Submitted to: Journal of Insect Physiology
Publication Type: Peer Reviewed Journal
Publication Acceptance Date: 7/7/1999
Publication Date: N/A
Citation: N/A

Interpretive Summary: The control of insect pests with chemicals that are mimics of the insects' own unique hormones has provided a successful method for environmentally safe pest management. The possibility of non-target effects has been watched very carefully during the past two decades, and the most used juvenile hormone mimic, methoprene, has been cleared for direct use on grain, based on its safety and efficacy. Long term evaluations of a variety of juvenile hormone mimics would be aided by a sensitive tissue culture assay that would permit analysis at the cellular level. Scientists at the ARS, USDA Center for Medical, Agricultural and Veterinary Entomology in Gainesville, Florida in cooperation with a scientist from the Volcani Center in Israel, have developed permanent cell lines that grow in tissue culture and respond to insect hormones. The Indian meal moth cell line is responsive to juvenile hormone and its mimics, and provides a new assay system for studying and comparing these compounds at the cellular level.

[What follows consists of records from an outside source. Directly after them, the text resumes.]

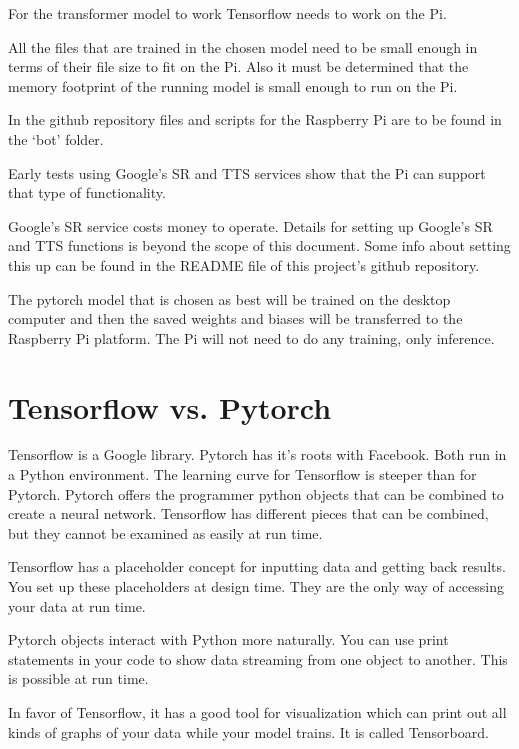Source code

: For the transformer model to work Tensorflow needs to work on the Pi.

All the files that are trained in the chosen model need to be small
enough in terms of their file size to fit on the Pi. Also it must
be determined that the memory footprint of the running model is small
enough to run on the Pi.

In the github repository files and scripts for the Raspberry Pi are
to be found in the \textquoteleft bot\textquoteright{} folder.

Early tests using Google\textquoteright s SR and TTS services show
that the Pi can support that type of functionality. 

Google's SR service costs money to operate. Details
for setting up Google's SR and TTS functions is beyond
the scope of this document. Some info about setting this up can be
found in the README file of this project\textquoteright s github
repository.

The pytorch model that is chosen as best will be trained on the
desktop computer and then the saved weights and biases will be transferred
to the Raspberry Pi platform. The Pi will not need to do any training,
only inference. 



\section{Tensorflow vs. Pytorch}

Tensorflow is a Google library. Pytorch has it's roots with Facebook. Both run in a Python environment. The learning curve for Tensorflow is steeper than for Pytorch. Pytorch offers the programmer python objects that can be combined to create a neural network. Tensorflow has different pieces that can be combined, but they cannot be examined as easily at run time.

Tensorflow has a placeholder concept for inputting data and getting back results. You set up these placeholders at design time. They are the only way of accessing your data at run time.

Pytorch objects interact with Python more naturally. You can use print statements in your code to show data streaming from one object to another. This is possible at run time.

In favor of Tensorflow, it has a good tool for visualization which can print out all kinds of graphs of your data while your model trains. It is called Tensorboard.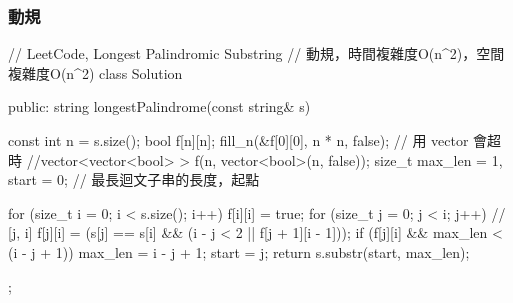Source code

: \subsubsection{動規}
\begin{Code}
// LeetCode, Longest Palindromic Substring
// 動規，時間複雜度O(n^2)，空間複雜度O(n^2)
class Solution {
public:
    string longestPalindrome(const string& s) {
        const int n = s.size();
        bool f[n][n];
        fill_n(&f[0][0], n * n, false);
        // 用 vector 會超時
        //vector<vector<bool> > f(n, vector<bool>(n, false));
        size_t max_len = 1, start = 0;  // 最長迴文子串的長度，起點

        for (size_t i = 0; i < s.size(); i++) {
            f[i][i] = true;
            for (size_t j = 0; j < i; j++) {  // [j, i]
                f[j][i] = (s[j] == s[i] && (i - j < 2 || f[j + 1][i - 1]));
                if (f[j][i] && max_len < (i - j + 1)) {
                    max_len = i - j + 1;
                    start = j;
                }
            }
        }
        return s.substr(start, max_len);
    }
};
\end{Code}


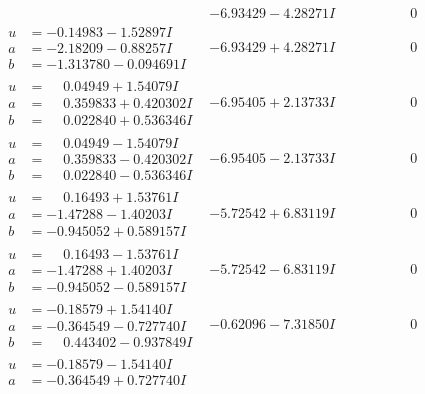 \documentclass[1p]{elsarticle_modified}
\theoremstyle{definition}
\begin{document}
$$\begin{array}{c|c|c}
 & -6.93429 - 4.28271 I & \phantom{-0.000000 } 0 \\ \hline\begin{aligned}
u &= -0.14983 - 1.52897 I \\
a &= -2.18209 - 0.88257 I \\
b &= -1.313780 - 0.094691 I\end{aligned}
 & -6.93429 + 4.28271 I & \phantom{-0.000000 } 0 \\ \hline\begin{aligned}
u &= \phantom{-}0.04949 + 1.54079 I \\
a &= \phantom{-}0.359833 + 0.420302 I \\
b &= \phantom{-}0.022840 + 0.536346 I\end{aligned}
 & -6.95405 + 2.13733 I & \phantom{-0.000000 } 0 \\ \hline\begin{aligned}
u &= \phantom{-}0.04949 - 1.54079 I \\
a &= \phantom{-}0.359833 - 0.420302 I \\
b &= \phantom{-}0.022840 - 0.536346 I\end{aligned}
 & -6.95405 - 2.13733 I & \phantom{-0.000000 } 0 \\ \hline\begin{aligned}
u &= \phantom{-}0.16493 + 1.53761 I \\
a &= -1.47288 - 1.40203 I \\
b &= -0.945052 + 0.589157 I\end{aligned}
 & -5.72542 + 6.83119 I & \phantom{-0.000000 } 0 \\ \hline\begin{aligned}
u &= \phantom{-}0.16493 - 1.53761 I \\
a &= -1.47288 + 1.40203 I \\
b &= -0.945052 - 0.589157 I\end{aligned}
 & -5.72542 - 6.83119 I & \phantom{-0.000000 } 0 \\ \hline\begin{aligned}
u &= -0.18579 + 1.54140 I \\
a &= -0.364549 - 0.727740 I \\
b &= \phantom{-}0.443402 - 0.937849 I\end{aligned}
 & -0.62096 - 7.31850 I & \phantom{-0.000000 } 0 \\ \hline\begin{aligned}
u &= -0.18579 - 1.54140 I \\
a &= -0.364549 + 0.727740 I \\

\end{aligned}
\end{array}$$
\end{document}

Technical Abstract: The action of juvenile hormone (JH) and JH mimics have been examined in vitro by utilizing the imaginal disc-derived cell line, IAL-PID2. We have discovered that the cell line was responsive to JH and a variety of JH mimics. The most consistent response obtained in our studies was inhibition of cell proliferation, in the absence of 20- OHE, which characteristically reduces cell proliferation in its own right in this cell line. The following compounds showed significant inhibition of cell proliferation after 3 days of exposure of the cells in vitro: JH-I, JH-III, methoprene, fenoxycarb, and farnesol. However, linoleic acid had no effect on the cultures. The cell proliferation assay demonstrates the JH responsiveness of this cell line, but the concentrations of JH required are high compared to the levels needed for inhibition of cell proliferation by ecdysteroids.